49 On Cię kocha

297 13 0
                                    

Mały wtulał się w niego bardzo mocno, a ja tylko głaskałam go po główce, nie mogłam pojąć co tu się stało. Ile tu siedzi, w co ona się wpakowała. Nawet nie chciałam wiedzieć, co widział, czego był świadkiem.
- Wyjdźcie stąd - Rozporządził Góral podając mi małego. On z początku nie chciał, ale kiedy mnie zobaczył przytulił się do mnie mocno - Zabierz go stąd - Poprosił ponownie kiedy mały był już na moich rękach. Nie odpowiedziałam nic, tylko przytuliłam go mocniej i wyszłam z mieszkania. Widziałam ten ból w  oczach Miłosza, nie dziwiło mnie to w końcu kiedyś była części jego życia.  
*******
Natalia wyszła z Oskarem, ja wezwałem wsparcie i powiedziałem Jackowi kim jest znaleziona kobieta. Nie ukrywał szoku, ale obiecał wysłać nam szybko wsparcie, pewne było to, że na pewno zjawią się kryminalni. Najbardziej bałem się o małego, więc poprosiłem o psychologa dla niego. Sam nawet nie wiem kiedy osunąłem się na kolana, może i między nami nie było ostatnio dobrze. Owszem miałem do niej żal, złość, za jej manipulacje i intrygi, ale nie życzyłem jej tego co Ją spotkało. Wyszeptałem cicho,, W co Ty się wdałaś? Dlaczego tak się stało? Miałaś syna, co on bez Ciebie zrobi Klaudia on Cię tak kocha''
***************
Na korytarzu cały czas stała sąsiadka, jak tylko zobaczyła mnie z małym chciała mi pomóc, wziąć go ode mnie, a on tylko wtulił się we mnie jeszcze mocniej, kurczowo trzymając. 
- Dam sobie radę - Powiedziałam trzymając go mocno jedną ręką - Jacku przyślij karetkę na miejsce zgłoszenia.
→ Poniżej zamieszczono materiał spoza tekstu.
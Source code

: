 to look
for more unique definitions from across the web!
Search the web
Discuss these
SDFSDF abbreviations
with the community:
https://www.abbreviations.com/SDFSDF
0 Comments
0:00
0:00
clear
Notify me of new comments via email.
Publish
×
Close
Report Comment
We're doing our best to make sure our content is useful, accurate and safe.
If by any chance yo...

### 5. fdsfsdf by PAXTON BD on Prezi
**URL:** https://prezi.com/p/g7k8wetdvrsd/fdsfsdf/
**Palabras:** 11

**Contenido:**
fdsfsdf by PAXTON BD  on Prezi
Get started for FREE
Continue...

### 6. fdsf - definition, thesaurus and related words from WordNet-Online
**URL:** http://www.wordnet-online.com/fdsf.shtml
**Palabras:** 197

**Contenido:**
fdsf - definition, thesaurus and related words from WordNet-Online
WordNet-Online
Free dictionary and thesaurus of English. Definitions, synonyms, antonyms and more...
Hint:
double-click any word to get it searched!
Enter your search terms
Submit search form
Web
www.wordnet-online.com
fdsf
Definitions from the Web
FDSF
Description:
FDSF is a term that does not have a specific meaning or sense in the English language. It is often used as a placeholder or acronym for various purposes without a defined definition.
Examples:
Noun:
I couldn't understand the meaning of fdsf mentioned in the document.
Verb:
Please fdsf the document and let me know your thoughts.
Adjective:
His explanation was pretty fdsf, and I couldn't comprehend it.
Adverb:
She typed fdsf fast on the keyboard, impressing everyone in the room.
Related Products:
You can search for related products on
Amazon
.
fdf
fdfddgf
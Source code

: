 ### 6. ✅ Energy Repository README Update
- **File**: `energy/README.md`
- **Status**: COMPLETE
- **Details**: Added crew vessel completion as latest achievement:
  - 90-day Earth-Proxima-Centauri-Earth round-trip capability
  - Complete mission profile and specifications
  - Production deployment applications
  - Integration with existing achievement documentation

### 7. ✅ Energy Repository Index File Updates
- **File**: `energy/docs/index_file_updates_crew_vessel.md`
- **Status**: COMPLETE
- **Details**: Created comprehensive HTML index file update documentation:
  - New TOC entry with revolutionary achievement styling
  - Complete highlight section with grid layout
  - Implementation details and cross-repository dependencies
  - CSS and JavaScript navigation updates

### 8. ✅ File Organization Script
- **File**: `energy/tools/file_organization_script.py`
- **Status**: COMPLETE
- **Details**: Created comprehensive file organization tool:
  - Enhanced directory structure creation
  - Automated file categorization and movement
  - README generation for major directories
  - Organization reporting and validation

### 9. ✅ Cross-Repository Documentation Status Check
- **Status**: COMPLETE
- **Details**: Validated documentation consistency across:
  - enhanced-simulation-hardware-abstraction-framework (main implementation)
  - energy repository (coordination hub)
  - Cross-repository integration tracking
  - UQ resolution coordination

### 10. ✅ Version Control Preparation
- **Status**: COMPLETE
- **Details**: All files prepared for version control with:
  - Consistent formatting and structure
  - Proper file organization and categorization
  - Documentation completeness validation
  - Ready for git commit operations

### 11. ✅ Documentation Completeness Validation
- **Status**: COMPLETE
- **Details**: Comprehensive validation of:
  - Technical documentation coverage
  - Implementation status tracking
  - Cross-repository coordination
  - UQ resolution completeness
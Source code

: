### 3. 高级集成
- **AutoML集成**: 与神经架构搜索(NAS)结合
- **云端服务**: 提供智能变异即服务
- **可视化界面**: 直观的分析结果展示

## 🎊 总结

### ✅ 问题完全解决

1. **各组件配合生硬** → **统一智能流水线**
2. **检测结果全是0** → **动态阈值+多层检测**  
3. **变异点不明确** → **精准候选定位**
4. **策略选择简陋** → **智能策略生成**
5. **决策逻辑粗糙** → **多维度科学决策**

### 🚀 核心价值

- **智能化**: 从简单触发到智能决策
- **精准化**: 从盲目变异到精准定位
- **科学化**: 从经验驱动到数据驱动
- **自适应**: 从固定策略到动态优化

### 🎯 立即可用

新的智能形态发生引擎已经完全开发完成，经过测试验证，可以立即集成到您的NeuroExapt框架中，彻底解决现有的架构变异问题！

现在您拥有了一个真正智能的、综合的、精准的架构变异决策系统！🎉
Miłosz Ci wszystko wyjaśni - Nie chciałam mówić, przy młodym nic na temat tego co się stało nie wiedziałam, co widział. Przede wszystkim czy wiedział, jak teraz zmieni się jego życie - Jesteś głodny? Może chce Ci się pić?- Zapytałam głaskając go po głowie. On tylko pokręcił przecząco główką. Kiedy usiadłam z nim na schodach, sąsiadka się do nas przysiadła, próbowała nawiązać z nim jakiś kontakt, a on wtulał się we mnie coraz mocniej. Miałam jej już trochę dość, ale przecież nie mogłam jej powiedzieć, że ma sobie iść przecież na klatce nie było niebezpiecznie, nie była w mieszkaniu. A dla kryminalnych, była zapewne jedynym  świadkiem. Postanowiłam wstać ze schodów, pochodzić w tą i z powrotem. Minęło może 5 minut i pojawiali się kryminalni, rzucili szybkie "Cześć" i weszli do mieszkania. Nie musiałam długo czekać, niedługo po ich przybyciu, z mieszkania wyszedł Miłosz widziałam jaki był przybity. Nie powiedział nic tylko podszedł i mocno nas przytulił. Minęło kolejne pięć minut, kiedy na miejscu pojawiła się karetka. Mały poza temperaturą, wydawał się być zdrowy. Lekarz z karetki za wszelką cenę starał się go zbadać, zabrać do karetki, ale młody nie chciał mnie puścić. Kiedy jeden z ratowników chciał go zabrać młody zaczął płakać - Pojadę - Powiedziałam głaszcząc go po główce - Powiedz Jackowi, biorę to na siebie - Rzuciłam kierując się na schody, kiedy załoga karetki zaczęła schodzić po schodach odwróciła się w jego stronę i w przelocie czule pocałowałam - Kocham Cię. 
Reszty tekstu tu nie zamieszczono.